User Documentation¶
Getting Started¶
The Big Query system has some main features that will be described in detail below. Before that we’ll get familiar with the flow and nomenclature of the system.
Login¶
A CarWale associate can login to the system using their CarWale account credentials. Google authentication has been safely integrated with the system.
Note
By default a new user’s access will be blocked for security reasons. So, please contact system admin to grant usage access.
Overview¶
The general flow of using the system is
- Submit a query
- Query is sent to server and an ID is returned
- Query is queued and then processed
- Result is returned to the user
- This result can be viewed any time from the job history
After ad-hoc queries, if user wants to generate a recurring report, then he/she can schedule the job and this schedule request will be reviewed by the Admin.
Nomenclature¶
To get familiar with the UI, you need to understand some terms used in the system.
- Job
- Any query submitted by the user to the system is called a Job
- Job Statuses
- Queued: The job is submitted to the server and waiting to get processed in spark
- Processing: The job is being processed in spark
- Completed: The job is successfully processed and the result is generated
- Failed: The job has failed after execution
- Killed: The user has killed the job after submission
- Cleaned: The job result’s file stored on the server got cleaned
- Schedule Job Statuses
- Requested: The job is submitted successfully and waiting for admin’s approval
- Approved: The job is approved by admin and is ready to be executed on a schedule
- Rejected: The job is rejected because some is wrong with it
- Cancelled: The job has been cancelled from scheduled execution
- Resubmit
- The job will not be resubmitted instantly, rather is opens the Submit Job Page with the previous job data populated
- Execution Time
- The time taken for the job’s execution from the time of submission
Features¶
In this section we’ll discuss in detail the features of the Big Query system.
Submit Job¶
Submit Job Page allows user to get quick result for ad-hoc jobs. The result of the jobs will be stored in a file.
Procedure to submit a job
- Choose date time range
- Select cassandra table name
- Select number of rows to fetch
- Select the Categories on which you want to query (applicable only for eventdata table)
- Enter the query
- You can also use advanced join functionality for joining with some whitelisted mysql table.

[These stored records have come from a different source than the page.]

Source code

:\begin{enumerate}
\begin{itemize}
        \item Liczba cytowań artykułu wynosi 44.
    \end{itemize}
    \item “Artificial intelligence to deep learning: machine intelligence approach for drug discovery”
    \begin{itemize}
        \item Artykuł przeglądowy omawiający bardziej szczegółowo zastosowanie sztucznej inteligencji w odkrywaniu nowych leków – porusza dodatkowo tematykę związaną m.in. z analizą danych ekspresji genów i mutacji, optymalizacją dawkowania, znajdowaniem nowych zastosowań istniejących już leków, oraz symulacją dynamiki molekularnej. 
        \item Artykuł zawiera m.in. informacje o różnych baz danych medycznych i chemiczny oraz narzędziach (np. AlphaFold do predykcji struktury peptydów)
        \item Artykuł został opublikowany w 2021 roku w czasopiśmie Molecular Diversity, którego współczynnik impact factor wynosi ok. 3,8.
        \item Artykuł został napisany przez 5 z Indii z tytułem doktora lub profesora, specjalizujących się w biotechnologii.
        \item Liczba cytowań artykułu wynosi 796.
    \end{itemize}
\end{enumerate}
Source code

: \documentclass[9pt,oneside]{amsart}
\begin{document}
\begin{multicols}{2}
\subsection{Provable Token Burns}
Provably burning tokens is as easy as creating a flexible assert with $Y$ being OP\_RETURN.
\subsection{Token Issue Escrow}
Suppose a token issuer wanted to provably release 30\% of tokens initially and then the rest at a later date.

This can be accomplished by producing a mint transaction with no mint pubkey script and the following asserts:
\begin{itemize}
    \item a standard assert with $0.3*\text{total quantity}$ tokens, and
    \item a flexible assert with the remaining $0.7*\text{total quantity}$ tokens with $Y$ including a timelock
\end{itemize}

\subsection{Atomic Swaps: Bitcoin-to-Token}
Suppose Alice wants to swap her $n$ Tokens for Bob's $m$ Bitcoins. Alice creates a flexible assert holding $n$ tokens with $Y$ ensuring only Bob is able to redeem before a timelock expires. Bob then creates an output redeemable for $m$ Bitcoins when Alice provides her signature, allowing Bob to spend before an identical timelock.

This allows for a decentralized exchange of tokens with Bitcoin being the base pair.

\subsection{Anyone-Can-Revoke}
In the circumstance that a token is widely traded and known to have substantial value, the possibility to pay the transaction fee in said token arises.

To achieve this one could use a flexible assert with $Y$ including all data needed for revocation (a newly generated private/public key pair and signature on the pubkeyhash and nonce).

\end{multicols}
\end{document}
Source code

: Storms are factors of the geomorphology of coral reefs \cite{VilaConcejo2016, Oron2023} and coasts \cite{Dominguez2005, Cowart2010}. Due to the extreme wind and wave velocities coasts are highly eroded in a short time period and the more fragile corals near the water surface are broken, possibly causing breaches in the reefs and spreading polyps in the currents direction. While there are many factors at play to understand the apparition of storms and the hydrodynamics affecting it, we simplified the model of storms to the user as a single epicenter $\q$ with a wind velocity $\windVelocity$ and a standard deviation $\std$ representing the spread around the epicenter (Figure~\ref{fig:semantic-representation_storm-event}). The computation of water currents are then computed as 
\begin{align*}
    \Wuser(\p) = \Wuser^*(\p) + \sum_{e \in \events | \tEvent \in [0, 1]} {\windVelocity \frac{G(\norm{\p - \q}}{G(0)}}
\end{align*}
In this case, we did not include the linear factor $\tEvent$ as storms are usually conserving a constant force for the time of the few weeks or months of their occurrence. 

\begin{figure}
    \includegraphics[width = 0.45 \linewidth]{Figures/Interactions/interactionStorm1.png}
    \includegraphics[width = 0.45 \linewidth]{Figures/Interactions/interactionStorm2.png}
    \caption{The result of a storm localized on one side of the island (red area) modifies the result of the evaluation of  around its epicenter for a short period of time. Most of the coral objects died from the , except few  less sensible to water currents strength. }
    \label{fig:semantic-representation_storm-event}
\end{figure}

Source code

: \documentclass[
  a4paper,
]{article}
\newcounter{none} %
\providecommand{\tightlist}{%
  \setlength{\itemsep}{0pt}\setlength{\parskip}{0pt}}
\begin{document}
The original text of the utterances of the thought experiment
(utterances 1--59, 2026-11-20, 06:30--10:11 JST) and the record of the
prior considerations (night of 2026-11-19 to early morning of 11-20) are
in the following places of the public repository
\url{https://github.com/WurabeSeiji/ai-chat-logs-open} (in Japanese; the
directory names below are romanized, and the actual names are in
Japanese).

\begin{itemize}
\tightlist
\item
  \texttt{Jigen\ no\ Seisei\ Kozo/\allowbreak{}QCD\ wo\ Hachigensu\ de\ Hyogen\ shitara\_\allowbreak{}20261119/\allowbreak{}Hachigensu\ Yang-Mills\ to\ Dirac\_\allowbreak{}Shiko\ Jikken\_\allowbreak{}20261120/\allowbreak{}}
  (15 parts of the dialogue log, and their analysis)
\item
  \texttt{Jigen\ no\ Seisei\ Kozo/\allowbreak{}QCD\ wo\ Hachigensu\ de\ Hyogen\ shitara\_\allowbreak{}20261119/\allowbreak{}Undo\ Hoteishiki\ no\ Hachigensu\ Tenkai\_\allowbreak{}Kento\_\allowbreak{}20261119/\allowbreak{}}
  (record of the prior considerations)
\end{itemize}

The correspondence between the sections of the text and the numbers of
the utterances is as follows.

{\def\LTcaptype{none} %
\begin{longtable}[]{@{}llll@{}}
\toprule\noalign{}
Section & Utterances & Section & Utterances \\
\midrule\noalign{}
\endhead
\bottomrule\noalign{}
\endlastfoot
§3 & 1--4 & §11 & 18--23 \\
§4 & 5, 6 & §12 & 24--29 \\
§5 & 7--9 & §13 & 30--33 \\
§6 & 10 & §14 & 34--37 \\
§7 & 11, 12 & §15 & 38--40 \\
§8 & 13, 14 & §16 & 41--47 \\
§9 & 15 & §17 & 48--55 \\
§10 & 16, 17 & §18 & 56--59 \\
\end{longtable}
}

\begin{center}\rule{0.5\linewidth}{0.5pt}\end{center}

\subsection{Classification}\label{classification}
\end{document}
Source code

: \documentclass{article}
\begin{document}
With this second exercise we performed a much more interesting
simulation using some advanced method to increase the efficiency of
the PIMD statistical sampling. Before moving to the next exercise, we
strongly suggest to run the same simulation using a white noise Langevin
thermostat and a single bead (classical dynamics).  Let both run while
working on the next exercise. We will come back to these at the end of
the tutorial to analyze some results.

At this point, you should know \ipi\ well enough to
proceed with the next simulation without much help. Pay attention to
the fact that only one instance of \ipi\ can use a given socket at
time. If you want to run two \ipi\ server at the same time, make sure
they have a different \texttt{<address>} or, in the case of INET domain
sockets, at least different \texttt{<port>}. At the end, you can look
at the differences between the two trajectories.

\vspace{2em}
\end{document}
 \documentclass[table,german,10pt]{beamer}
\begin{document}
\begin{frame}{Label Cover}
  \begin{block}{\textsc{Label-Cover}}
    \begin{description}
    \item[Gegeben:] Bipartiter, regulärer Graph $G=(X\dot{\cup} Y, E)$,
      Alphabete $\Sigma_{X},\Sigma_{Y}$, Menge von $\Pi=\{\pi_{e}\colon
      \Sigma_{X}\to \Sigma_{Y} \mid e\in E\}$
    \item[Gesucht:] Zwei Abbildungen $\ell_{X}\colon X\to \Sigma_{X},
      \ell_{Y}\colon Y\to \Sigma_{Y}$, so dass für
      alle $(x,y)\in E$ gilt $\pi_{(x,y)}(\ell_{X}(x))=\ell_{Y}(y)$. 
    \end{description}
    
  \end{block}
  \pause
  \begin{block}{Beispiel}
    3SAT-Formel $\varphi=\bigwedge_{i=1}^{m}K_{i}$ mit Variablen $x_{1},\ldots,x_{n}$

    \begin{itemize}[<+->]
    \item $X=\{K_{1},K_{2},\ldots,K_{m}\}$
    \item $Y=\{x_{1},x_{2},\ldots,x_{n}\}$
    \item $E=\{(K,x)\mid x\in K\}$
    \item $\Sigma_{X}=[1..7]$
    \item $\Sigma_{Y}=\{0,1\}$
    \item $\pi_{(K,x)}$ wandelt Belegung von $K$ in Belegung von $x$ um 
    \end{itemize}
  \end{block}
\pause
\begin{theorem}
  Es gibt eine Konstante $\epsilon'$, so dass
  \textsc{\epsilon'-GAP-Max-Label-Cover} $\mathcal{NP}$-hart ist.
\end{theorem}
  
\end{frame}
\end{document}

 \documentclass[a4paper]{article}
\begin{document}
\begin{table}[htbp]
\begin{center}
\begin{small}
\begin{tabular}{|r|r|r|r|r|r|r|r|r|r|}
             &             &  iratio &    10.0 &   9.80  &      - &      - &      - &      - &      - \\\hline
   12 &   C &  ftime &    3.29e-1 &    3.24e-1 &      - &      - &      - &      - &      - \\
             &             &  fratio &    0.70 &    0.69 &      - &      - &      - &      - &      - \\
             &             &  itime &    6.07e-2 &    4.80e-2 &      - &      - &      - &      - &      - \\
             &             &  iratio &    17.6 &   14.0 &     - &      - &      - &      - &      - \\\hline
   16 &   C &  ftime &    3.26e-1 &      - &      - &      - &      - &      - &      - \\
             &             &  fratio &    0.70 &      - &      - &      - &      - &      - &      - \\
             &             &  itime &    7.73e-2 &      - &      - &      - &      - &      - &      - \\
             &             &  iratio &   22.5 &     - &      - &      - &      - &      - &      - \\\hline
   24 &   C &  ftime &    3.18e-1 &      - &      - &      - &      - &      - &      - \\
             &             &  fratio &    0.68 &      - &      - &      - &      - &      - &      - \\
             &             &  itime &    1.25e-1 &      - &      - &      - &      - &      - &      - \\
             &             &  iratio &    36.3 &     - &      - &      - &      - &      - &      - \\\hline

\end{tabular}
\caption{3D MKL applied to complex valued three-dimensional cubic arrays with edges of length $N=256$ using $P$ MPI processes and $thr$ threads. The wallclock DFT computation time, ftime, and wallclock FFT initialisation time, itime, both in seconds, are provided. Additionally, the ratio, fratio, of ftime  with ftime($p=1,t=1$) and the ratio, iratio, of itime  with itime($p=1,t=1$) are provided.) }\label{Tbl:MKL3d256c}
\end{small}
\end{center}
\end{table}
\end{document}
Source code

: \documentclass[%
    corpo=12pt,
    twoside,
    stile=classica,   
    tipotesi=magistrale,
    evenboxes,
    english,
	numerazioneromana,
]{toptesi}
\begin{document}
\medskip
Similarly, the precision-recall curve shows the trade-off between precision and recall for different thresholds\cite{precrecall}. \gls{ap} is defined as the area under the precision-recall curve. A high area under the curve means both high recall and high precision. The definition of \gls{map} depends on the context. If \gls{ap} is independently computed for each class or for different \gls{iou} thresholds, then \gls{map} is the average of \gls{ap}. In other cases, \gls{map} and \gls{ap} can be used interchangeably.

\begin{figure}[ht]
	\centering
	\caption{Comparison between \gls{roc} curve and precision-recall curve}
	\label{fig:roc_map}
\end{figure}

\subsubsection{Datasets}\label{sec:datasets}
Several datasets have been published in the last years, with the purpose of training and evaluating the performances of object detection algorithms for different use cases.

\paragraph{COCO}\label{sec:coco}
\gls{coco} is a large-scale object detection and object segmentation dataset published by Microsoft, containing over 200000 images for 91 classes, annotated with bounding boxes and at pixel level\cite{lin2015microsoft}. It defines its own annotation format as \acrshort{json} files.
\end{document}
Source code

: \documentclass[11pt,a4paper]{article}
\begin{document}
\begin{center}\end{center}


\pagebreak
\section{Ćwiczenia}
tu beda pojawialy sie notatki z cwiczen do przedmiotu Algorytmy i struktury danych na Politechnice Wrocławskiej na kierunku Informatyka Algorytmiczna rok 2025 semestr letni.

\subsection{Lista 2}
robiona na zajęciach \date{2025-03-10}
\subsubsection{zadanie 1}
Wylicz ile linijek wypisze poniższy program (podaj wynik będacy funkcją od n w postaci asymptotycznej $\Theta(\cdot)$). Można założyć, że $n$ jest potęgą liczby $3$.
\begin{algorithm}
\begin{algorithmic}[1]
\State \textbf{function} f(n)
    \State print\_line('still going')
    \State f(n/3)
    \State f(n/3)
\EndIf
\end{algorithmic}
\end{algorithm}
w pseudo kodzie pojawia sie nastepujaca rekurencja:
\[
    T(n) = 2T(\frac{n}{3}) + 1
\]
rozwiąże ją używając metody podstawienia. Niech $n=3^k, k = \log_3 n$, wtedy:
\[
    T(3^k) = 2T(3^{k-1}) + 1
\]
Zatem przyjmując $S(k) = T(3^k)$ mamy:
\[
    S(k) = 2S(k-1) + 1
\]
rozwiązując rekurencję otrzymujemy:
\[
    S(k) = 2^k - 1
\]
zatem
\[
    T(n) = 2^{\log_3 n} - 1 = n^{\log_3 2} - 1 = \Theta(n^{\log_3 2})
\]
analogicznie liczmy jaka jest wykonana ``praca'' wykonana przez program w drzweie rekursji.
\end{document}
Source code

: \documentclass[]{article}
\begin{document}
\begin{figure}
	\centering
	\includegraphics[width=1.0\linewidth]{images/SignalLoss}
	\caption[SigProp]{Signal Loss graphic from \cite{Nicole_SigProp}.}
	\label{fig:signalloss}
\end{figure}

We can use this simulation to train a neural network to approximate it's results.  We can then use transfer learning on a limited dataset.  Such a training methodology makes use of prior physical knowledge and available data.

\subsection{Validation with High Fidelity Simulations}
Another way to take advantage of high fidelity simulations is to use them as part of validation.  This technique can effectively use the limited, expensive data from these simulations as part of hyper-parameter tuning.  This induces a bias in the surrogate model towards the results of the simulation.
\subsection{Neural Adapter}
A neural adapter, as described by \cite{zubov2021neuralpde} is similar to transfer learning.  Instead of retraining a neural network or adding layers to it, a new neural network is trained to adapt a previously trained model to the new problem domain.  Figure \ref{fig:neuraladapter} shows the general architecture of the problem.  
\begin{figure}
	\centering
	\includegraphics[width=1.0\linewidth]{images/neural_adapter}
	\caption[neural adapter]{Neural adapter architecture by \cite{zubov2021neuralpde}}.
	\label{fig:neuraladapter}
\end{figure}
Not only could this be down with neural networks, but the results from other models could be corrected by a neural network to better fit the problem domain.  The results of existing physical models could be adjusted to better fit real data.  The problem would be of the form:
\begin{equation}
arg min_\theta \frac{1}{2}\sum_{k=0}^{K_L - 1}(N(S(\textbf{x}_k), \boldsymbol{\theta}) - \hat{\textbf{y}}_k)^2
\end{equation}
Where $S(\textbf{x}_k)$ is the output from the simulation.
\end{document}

- (Optional) Subscribe of email on completion of the job
- Submit the job
- Currently there is restrictions of 100000 rows can be fetched of any job. But if your output contains more than 100000 rows you could save the data in Databases given in the dropdown. Table in which you are dumping the rows should already exist in the database.
See also
See the restrictions
Job Result¶
This is the page where the result of the job is displayed.
For Completed jobs, the result is shown with pagination of 20 rows per page. The full job result can be downloaded in a CSV
file. For Failed jobs, the page shows the error message to make correction in the earlier job. A Resubmit option is there for which populates the job details in Submit Job Page.
Job History¶
This page shows the history of all the jobs submitted by the user.
The user can filter the jobs based on the category(applicable on queries on eventdata table), status and also sort them using submit time or the execution time. Any job’s result can be viewed by clicking on the Result button corresponding to the job.
Scheduling¶
Job Schedule Page allows user to schedule recurring jobs and their result will be stored in Mysql database.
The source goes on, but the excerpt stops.